(ReliableNews.org) – The rise of the Internet and social media has been beneficial in many ways, and some might say it has changed the world. However, there is a dark side to it all. Countless stories have made the headlines over the years about children who have ended their own lives or fallen into depression over cyberbullying. A new survey is shedding some light on the problem.
On December 15, the Pew Research Center released its “Teens and Cyberbullying 2022” survey. The results found 46% of respondents revealed they have experienced cyberbullying. Thirty-two percent of teens said the most common form of bullying they dealt with online was offensive name-calling. The second most common form, experienced by 22% of respondents, was others spreading false rumors about them.
That’s not all. Frighteningly, 17% of teens said they’d received explicit images from people without asking for them. And 7% admitted they’d had explicit images of themselves shared without their consent.

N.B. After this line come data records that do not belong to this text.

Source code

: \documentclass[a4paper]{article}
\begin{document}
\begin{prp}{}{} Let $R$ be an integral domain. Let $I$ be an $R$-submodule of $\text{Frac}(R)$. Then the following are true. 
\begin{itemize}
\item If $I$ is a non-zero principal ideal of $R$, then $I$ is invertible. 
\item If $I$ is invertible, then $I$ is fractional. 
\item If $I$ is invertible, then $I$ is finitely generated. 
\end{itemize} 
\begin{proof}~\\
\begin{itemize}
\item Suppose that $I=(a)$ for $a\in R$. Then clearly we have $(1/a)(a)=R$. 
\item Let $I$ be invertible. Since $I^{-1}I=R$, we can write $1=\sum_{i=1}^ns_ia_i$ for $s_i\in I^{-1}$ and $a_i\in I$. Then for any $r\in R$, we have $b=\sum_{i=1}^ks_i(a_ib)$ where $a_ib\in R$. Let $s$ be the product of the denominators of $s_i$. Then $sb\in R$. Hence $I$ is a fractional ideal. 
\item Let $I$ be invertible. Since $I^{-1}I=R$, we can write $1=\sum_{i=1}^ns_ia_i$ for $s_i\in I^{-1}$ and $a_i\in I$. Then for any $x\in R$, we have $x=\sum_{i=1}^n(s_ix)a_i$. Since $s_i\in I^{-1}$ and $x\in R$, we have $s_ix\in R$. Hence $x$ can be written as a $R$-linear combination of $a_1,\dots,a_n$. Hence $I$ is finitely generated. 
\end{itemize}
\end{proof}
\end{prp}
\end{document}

NEW: 46% of teens ages 13 to 17 report ever experiencing at least one of six cyberbullying behaviors we asked about. https://t.co/YK71axCBYs
— Pew Research Center (@pewresearch) December 15, 2022
According to respondents, 66% of teens said they feel their parents are doing a good job of addressing online harassment and bullying. One-in-five kids think they are doing an excellent job. Devorah Heitner, who wrote “Screenwise: Helping Kids Thrive (and Survive) in Their Digital World,” told The Washington Post that parents might not be aware their kids are being bullied.
Parents with kids who have access to the internet should specifically ask their children if they are being bullied or harassed online. It’s also recommended that they monitor their kids’ online footsteps.
Has your child ever been the victim of cyberbullying?